Friday, 29 de March de 2024 ISSN 1519-7670 - Ano 24 - nº 1281

Veja, a exceção e a regra

PÚBLICAS vs. PRIVADAS

Victor Gentilli

O noticiário de educação sumiu dos jornais e das revistas. Os jornais informam burocraticamente o que chega por press release e as revistas fogem do assunto, embora assunto não falte.

Registre-se Veja como exceção. Aliás, a revista talvez seja a única publicação expressiva que tem um colunista regular especializado em educação, embora este tenha o costume de incorrer em deslizes vários. Cláudio de Moura Castro já foi criticado neste Observatório por Deonísio da Silva e por este que tecla estas linhas. Há quem goste de Moura Castro. Ele presta serviços para várias entidades de escolas particulares e é sempre convidado a visitar uma ou outra. Já ganhou elogios em página inteira de Ronald Levinsohn, dono da UniverCidade, por defender que as escolas que tiram "E" no Provão não são tão ruins assim…

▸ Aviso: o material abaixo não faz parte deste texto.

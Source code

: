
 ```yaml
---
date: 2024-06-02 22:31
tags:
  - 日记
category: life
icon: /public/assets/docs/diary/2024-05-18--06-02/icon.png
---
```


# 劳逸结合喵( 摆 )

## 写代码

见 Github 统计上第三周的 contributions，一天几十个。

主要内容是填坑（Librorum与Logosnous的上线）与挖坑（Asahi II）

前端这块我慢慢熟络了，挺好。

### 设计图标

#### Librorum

Na edição desta semana (n? 1.743, 20/3/02), Veja traz matéria que ilude o leitor ao mostrar que 77% dos executivos são oriundos de faculdades particulares ("As escolas do PIB", págs 100-103). Se em vez de executivos a pesquisa em que se baseou a matéria tratasse dos empresários, ficaria patente que a maioria sequer cursou ensino superior. Isso provaria o quê?

A própria revista destaca que entre aqueles que cursaram universidades privadas estão os que vieram da Fundação Getúlio Vargas (FGV) ou da Pontifícia Universidade Católica de São Paulo (PUC-SP), instituições privadas mas de nível de ensino equivalente às instituições públicas. Poderia acrescentar outras confessionais como as Universidades Metodistas ou mesmo a Mackenzie.

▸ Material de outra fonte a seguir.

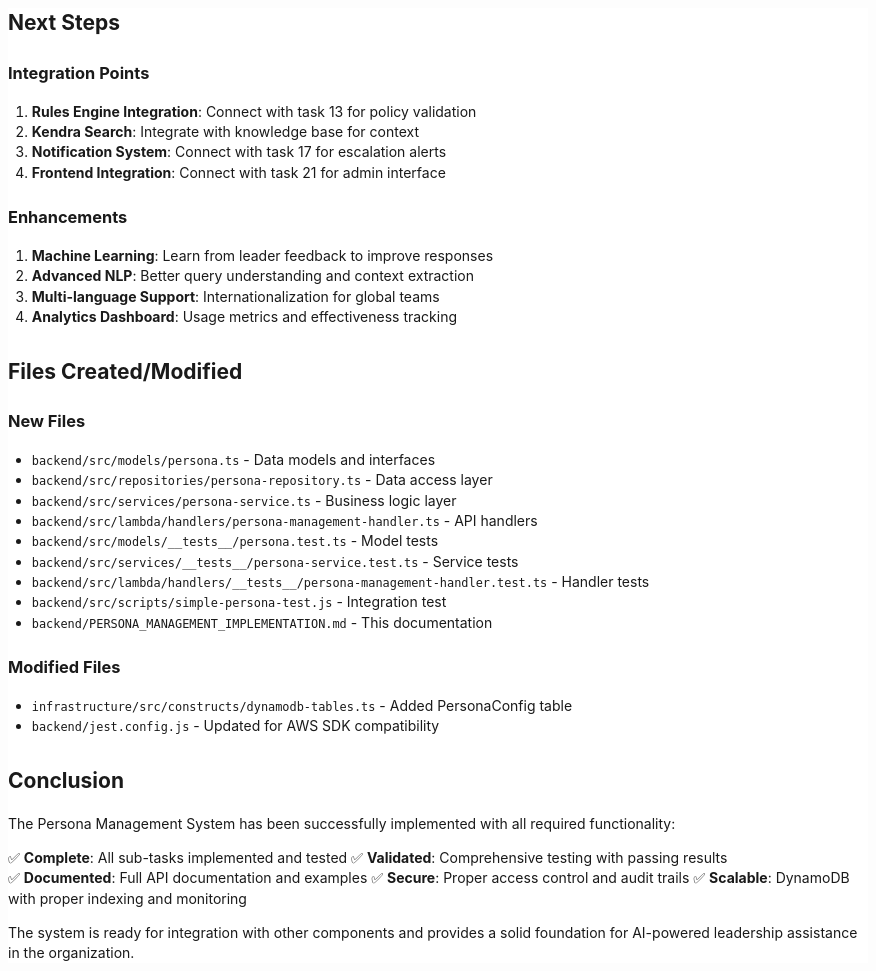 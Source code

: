 ## Next Steps

### Integration Points
1. **Rules Engine Integration**: Connect with task 13 for policy validation
2. **Kendra Search**: Integrate with knowledge base for context
3. **Notification System**: Connect with task 17 for escalation alerts
4. **Frontend Integration**: Connect with task 21 for admin interface

### Enhancements
1. **Machine Learning**: Learn from leader feedback to improve responses
2. **Advanced NLP**: Better query understanding and context extraction
3. **Multi-language Support**: Internationalization for global teams
4. **Analytics Dashboard**: Usage metrics and effectiveness tracking

## Files Created/Modified

### New Files
- `backend/src/models/persona.ts` - Data models and interfaces
- `backend/src/repositories/persona-repository.ts` - Data access layer
- `backend/src/services/persona-service.ts` - Business logic layer
- `backend/src/lambda/handlers/persona-management-handler.ts` - API handlers
- `backend/src/models/__tests__/persona.test.ts` - Model tests
- `backend/src/services/__tests__/persona-service.test.ts` - Service tests
- `backend/src/lambda/handlers/__tests__/persona-management-handler.test.ts` - Handler tests
- `backend/src/scripts/simple-persona-test.js` - Integration test
- `backend/PERSONA_MANAGEMENT_IMPLEMENTATION.md` - This documentation

### Modified Files
- `infrastructure/src/constructs/dynamodb-tables.ts` - Added PersonaConfig table
- `backend/jest.config.js` - Updated for AWS SDK compatibility

## Conclusion

The Persona Management System has been successfully implemented with all required functionality:

✅ **Complete**: All sub-tasks implemented and tested
✅ **Validated**: Comprehensive testing with passing results  
✅ **Documented**: Full API documentation and examples
✅ **Secure**: Proper access control and audit trails
✅ **Scalable**: DynamoDB with proper indexing and monitoring

The system is ready for integration with other components and provides a solid foundation for AI-powered leadership assistance in the organization.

O que distingue essas instituições das demais privadas? O investimento em pesquisa. Só quem investe permanentemente e em todas as áreas em pesquisa pode oferecer um nível de ensino bom.

Cláudio Moura e Castro, entrevistado pelo autor da matéria, aplaude os resultados porque a pesquisa apresenta dados que mostrariam que, embora as instituições privadas oferecessem 65% dos formandos, 77% deles estão em cargos executivos. E é essa diferença que ele destaca.

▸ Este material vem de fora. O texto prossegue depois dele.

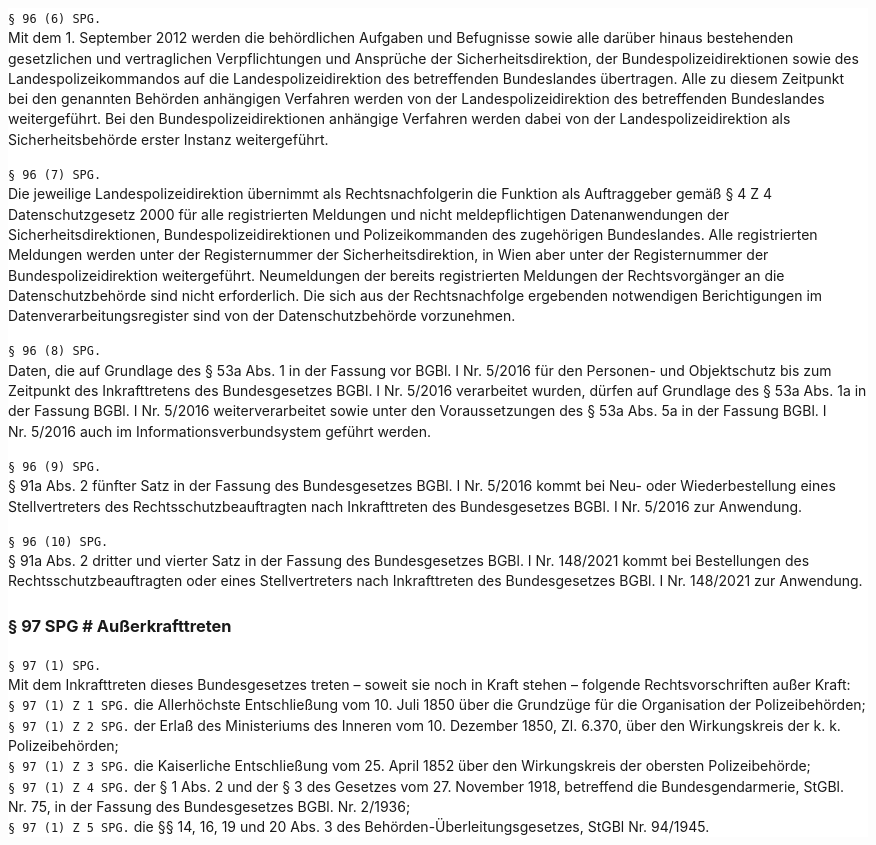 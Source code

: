 `§ 96 (6) SPG.`  
Mit dem 1. September 2012 werden die behördlichen Aufgaben und Befugnisse sowie alle darüber hinaus bestehenden gesetzlichen und vertraglichen Verpflichtungen und Ansprüche der Sicherheitsdirektion, der Bundespolizeidirektionen sowie des Landespolizeikommandos auf die Landespolizeidirektion des betreffenden Bundeslandes übertragen. Alle zu diesem Zeitpunkt bei den genannten Behörden anhängigen Verfahren werden von der Landespolizeidirektion des betreffenden Bundeslandes weitergeführt. Bei den Bundespolizeidirektionen anhängige Verfahren werden dabei von der Landespolizeidirektion als Sicherheitsbehörde erster Instanz weitergeführt.

`§ 96 (7) SPG.`  
Die jeweilige Landespolizeidirektion übernimmt als Rechtsnachfolgerin die Funktion als Auftraggeber gemäß § 4 Z 4 Datenschutzgesetz 2000 für alle registrierten Meldungen und nicht meldepflichtigen Datenanwendungen der Sicherheitsdirektionen, Bundespolizeidirektionen und Polizeikommanden des zugehörigen Bundeslandes. Alle registrierten Meldungen werden unter der Registernummer der Sicherheitsdirektion, in Wien aber unter der Registernummer der Bundespolizeidirektion weitergeführt. Neumeldungen der bereits registrierten Meldungen der Rechtsvorgänger an die Datenschutzbehörde sind nicht erforderlich. Die sich aus der Rechtsnachfolge ergebenden notwendigen Berichtigungen im Datenverarbeitungsregister sind von der Datenschutzbehörde vorzunehmen.

`§ 96 (8) SPG.`  
Daten, die auf Grundlage des § 53a Abs. 1 in der Fassung vor BGBl. I Nr. 5/2016 für den Personen- und Objektschutz bis zum Zeitpunkt des Inkrafttretens des Bundesgesetzes BGBl. I Nr. 5/2016 verarbeitet wurden, dürfen auf Grundlage des § 53a Abs. 1a in der Fassung BGBl. I Nr. 5/2016 weiterverarbeitet sowie unter den Voraussetzungen des § 53a Abs. 5a in der Fassung BGBl. I Nr. 5/2016 auch im Informationsverbundsystem geführt werden.

`§ 96 (9) SPG.`  
§ 91a Abs. 2 fünfter Satz in der Fassung des Bundesgesetzes BGBl. I Nr. 5/2016 kommt bei Neu- oder Wiederbestellung eines Stellvertreters des Rechtsschutzbeauftragten nach Inkrafttreten des Bundesgesetzes BGBl. I Nr. 5/2016 zur Anwendung.

`§ 96 (10) SPG.`  
§ 91a Abs. 2 dritter und vierter Satz in der Fassung des Bundesgesetzes BGBl. I Nr. 148/2021 kommt bei Bestellungen des Rechtsschutzbeauftragten oder eines Stellvertreters nach Inkrafttreten des Bundesgesetzes BGBl. I Nr. 148/2021 zur Anwendung.

### § 97 SPG # Außerkrafttreten

`§ 97 (1) SPG.`  
Mit dem Inkrafttreten dieses Bundesgesetzes treten – soweit sie noch in Kraft stehen – folgende Rechtsvorschriften außer Kraft:  
`§ 97 (1) Z 1 SPG.`
die Allerhöchste Entschließung vom 10. Juli 1850 über die Grundzüge für die Organisation der Polizeibehörden;  
`§ 97 (1) Z 2 SPG.`
der Erlaß des Ministeriums des Inneren vom 10. Dezember 1850, Zl. 6.370, über den Wirkungskreis der k. k. Polizeibehörden;  
`§ 97 (1) Z 3 SPG.`
die Kaiserliche Entschließung vom 25. April 1852 über den Wirkungskreis der obersten Polizeibehörde;  
`§ 97 (1) Z 4 SPG.`
der § 1 Abs. 2 und der § 3 des Gesetzes vom 27. November 1918, betreffend die Bundesgendarmerie, StGBl. Nr. 75, in der Fassung des Bundesgesetzes BGBl. Nr. 2/1936;  
`§ 97 (1) Z 5 SPG.`
die §§ 14, 16, 19 und 20 Abs. 3 des Behörden-Überleitungsgesetzes, StGBl Nr. 94/1945.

Nada mais flexível em Veja do que o conceito de "executivo". O infográfico que a revista apresenta praticamente desmente os argumentos da matéria e de suas fontes escolhidas a dedo. Dentre estes casos encontra-se Alcides de Souza Amaral, ex-presidente do Citibank, que fez Jornalismo na Cásper Líbero, em São Paulo. Registre-se que a Cásper Líbero é mantida por uma Fundação e não tem nenhum dos atributos das conhecidas fábricas de diplomas como Unip, Uniban, Estácio de Sá, UniverCidade e que tais. Os diretores da Cásper Líbero não andam de jatinho; aliás, nem de helicóptero, embora a localização da escola facilitasse seu uso. De todo modo, a matéria não diz se o banqueiro aposentado é um bom jornalista.

No infográfico, os números são muito diferentes nas três categorias que a pesquisa levantou: alta direção, direção e gerência. Particularmente entre os dois primeiros e o último. Sim, 81% dos gerentes são oriundos de escolas privadas.

O que define alta direção, direção e gerência? O que é um gerente? Um gerente é um executivo?

Com os mesmos dados da pesquisa se poderia fazer uma matéria afirmando exatamente o oposto: que o oriundo de escola privada tem muito mais chances de entrar gerente e permanecer gerente, enquanto o oriundo de escola pública tem melhores condições de ascender à direção e à alta direção.

A diferença que Cláudio Moura e Castro festeja ocorre na média e nos dados (citados) dos gerentes. Na alta direção e na direção, o número de egressos de privadas e a proporção destes nesses cargos é praticamente a mesma. Nada a saudar, por enquanto.